Mark is taking off work so we'll make a day of it. Excited.
I've gained two pounds which for someone who can't gain weight EVER, this is good news. I was down to 100 lbs at Christmas, and am now bordering around 108 which is only 5 pounds less than when I started with Jonah. I'll take it!
It seems like the only way to stave off puking is to be constantly eating. And I mean constant, the second my stomach gets hungry, I get SICK. I went to a zoo playdate yesterday and stuffed myself before going. While walking around for an hour or two, the familiar gag started up again.
If I really focus on it, I'd lose my lunch. If I bite my lip, swallow a couple of times, shake my head and think of something, anything but sickness, I can push it off for another minute or two.

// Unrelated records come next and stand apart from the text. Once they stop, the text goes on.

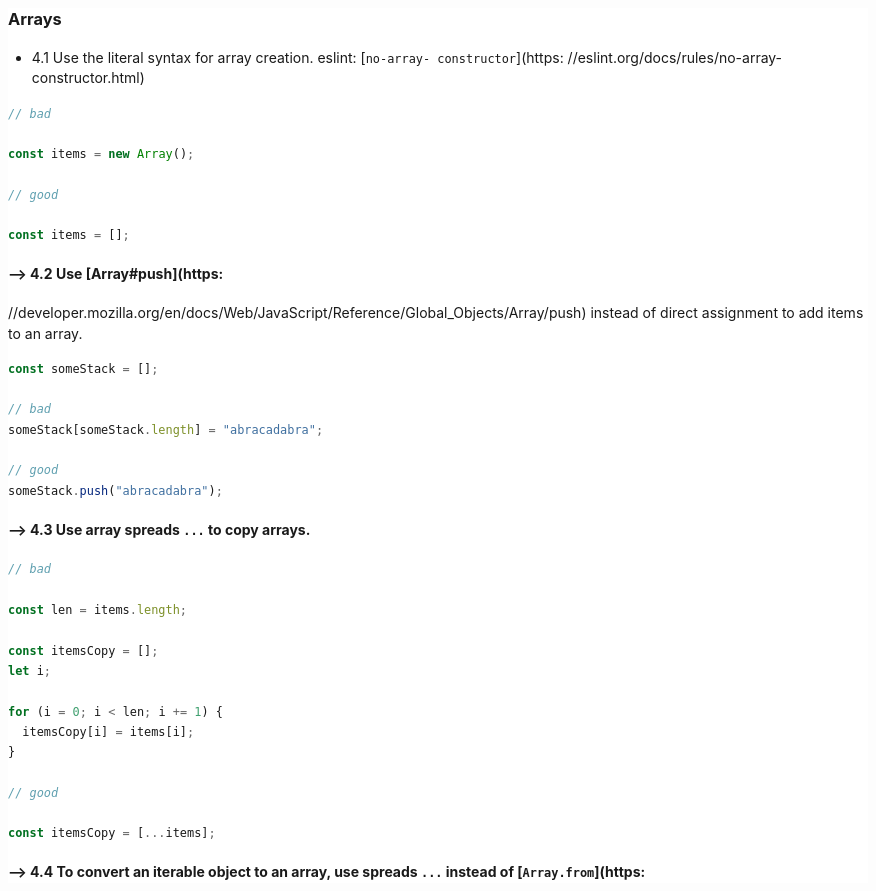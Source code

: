
### Arrays

- 4.1 Use the literal syntax for array creation. eslint: [`no-array-
  constructor`](https:
  //eslint.org/docs/rules/no-array-
  constructor.html)

```js
// bad

const items = new Array();

// good

const items = [];
```

#### --> 4.2 Use [Array#push](https:

//developer.mozilla.org/en/docs/Web/JavaScript/Reference/Global_Objects/Array/push) instead of direct assignment to add items to an array.

```js
const someStack = [];

// bad
someStack[someStack.length] = "abracadabra";

// good
someStack.push("abracadabra");
```

#### --> 4.3 Use array spreads `...` to copy arrays.

```js
// bad

const len = items.length;

const itemsCopy = [];
let i;

for (i = 0; i < len; i += 1) {
  itemsCopy[i] = items[i];
}

// good

const itemsCopy = [...items];
```

#### --> 4.4 To convert an iterable object to an array, use spreads `...` instead of [`Array.from`](https:


  [getKey("enabled")]: true,
  [index]: number,
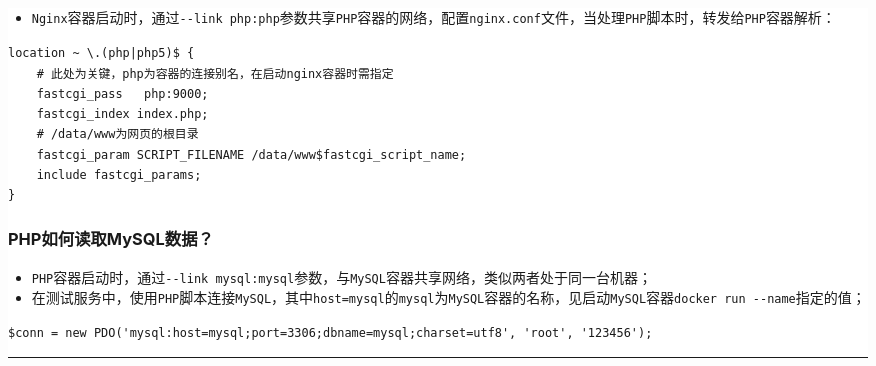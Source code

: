 + `Nginx`容器启动时，通过`--link php:php`参数共享`PHP`容器的网络，配置`nginx.conf`文件，当处理`PHP`脚本时，转发给`PHP`容器解析：

```text
location ~ \.(php|php5)$ {
    # 此处为关键，php为容器的连接别名，在启动nginx容器时需指定
    fastcgi_pass   php:9000;
    fastcgi_index index.php;
    # /data/www为网页的根目录
    fastcgi_param SCRIPT_FILENAME /data/www$fastcgi_script_name;
    include fastcgi_params;
}
```

### PHP如何读取MySQL数据？

+ `PHP`容器启动时，通过`--link mysql:mysql`参数，与`MySQL`容器共享网络，类似两者处于同一台机器；
+ 在测试服务中，使用`PHP`脚本连接`MySQL`，其中`host=mysql`的`mysql`为`MySQL`容器的名称，见启动`MySQL`容器`docker run --name`指定的值；

```text
$conn = new PDO('mysql:host=mysql;port=3306;dbname=mysql;charset=utf8', 'root', '123456');
```

***
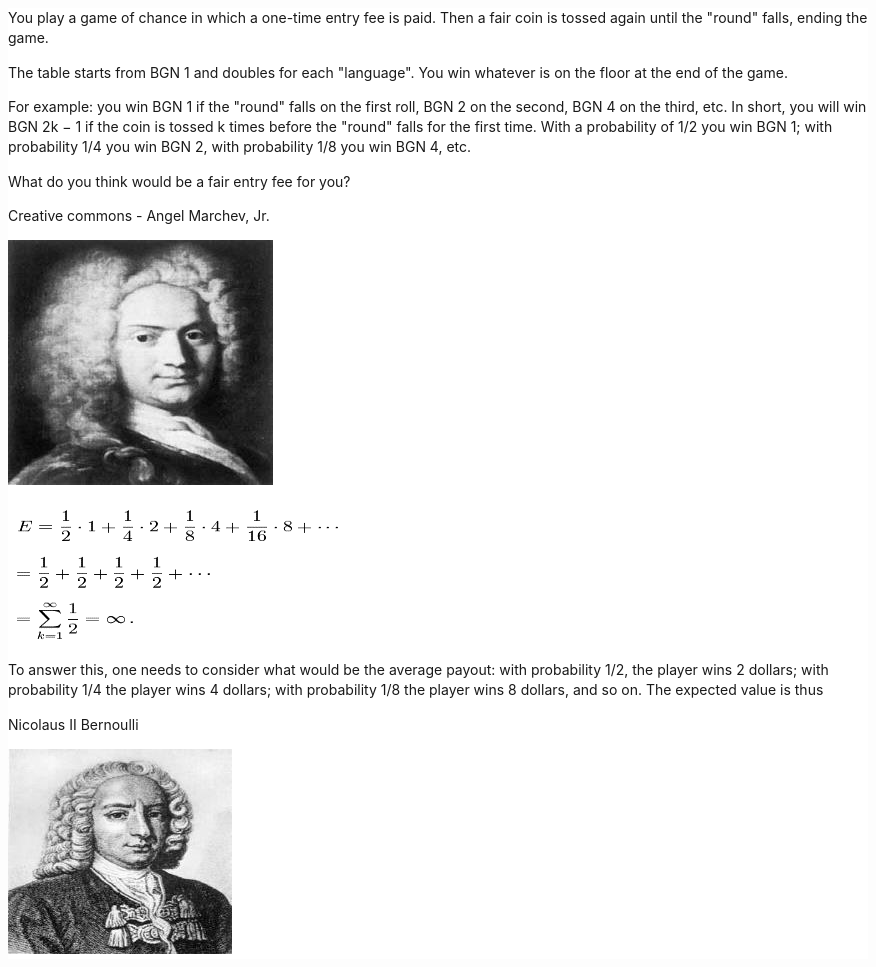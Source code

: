 You play a game of chance in which a one\-time entry fee is paid\. Then a fair coin is tossed again until the "round" falls\, ending the game\.

The table starts from BGN 1 and doubles for each "language"\. You win whatever is on the floor at the end of the game\.

For example: you win BGN 1 if the "round" falls on the first roll\, BGN 2 on the second\, BGN 4 on the third\, etc\. In short\, you will win BGN 2k − 1 if the coin is tossed k times before the "round" falls for the first time\. With a probability of 1/2 you win BGN 1; with probability 1/4 you win BGN 2\, with probability 1/8 you win BGN 4\, etc\.

What do you think would be a fair entry fee for you?

Creative commons \- Angel Marchev\, Jr\.

![](img/marchev_risk49.jpg)

![](img/marchev_risk50.png)

To answer this\, one needs to consider what would be the average payout: with probability 1/2\, the player wins 2 dollars; with probability 1/4 the player wins 4 dollars; with probability 1/8 the player wins 8 dollars\, and so on\. The expected value is thus

Nicolaus II Bernoulli

![](img/marchev_risk51.jpg)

Rinse and repeat.
I've been doing the unisom and B6 and I guess it's working because I'm not miserable and still slightly able to function, but damn if I didn't have that I can't imagine how it would be.
But, this is all good news, this is all reassuring, this is all a part of the game, so I'll take it.
And tomorrow we get to see and hear our little one for the first time. I'm excited, nervous, and ready.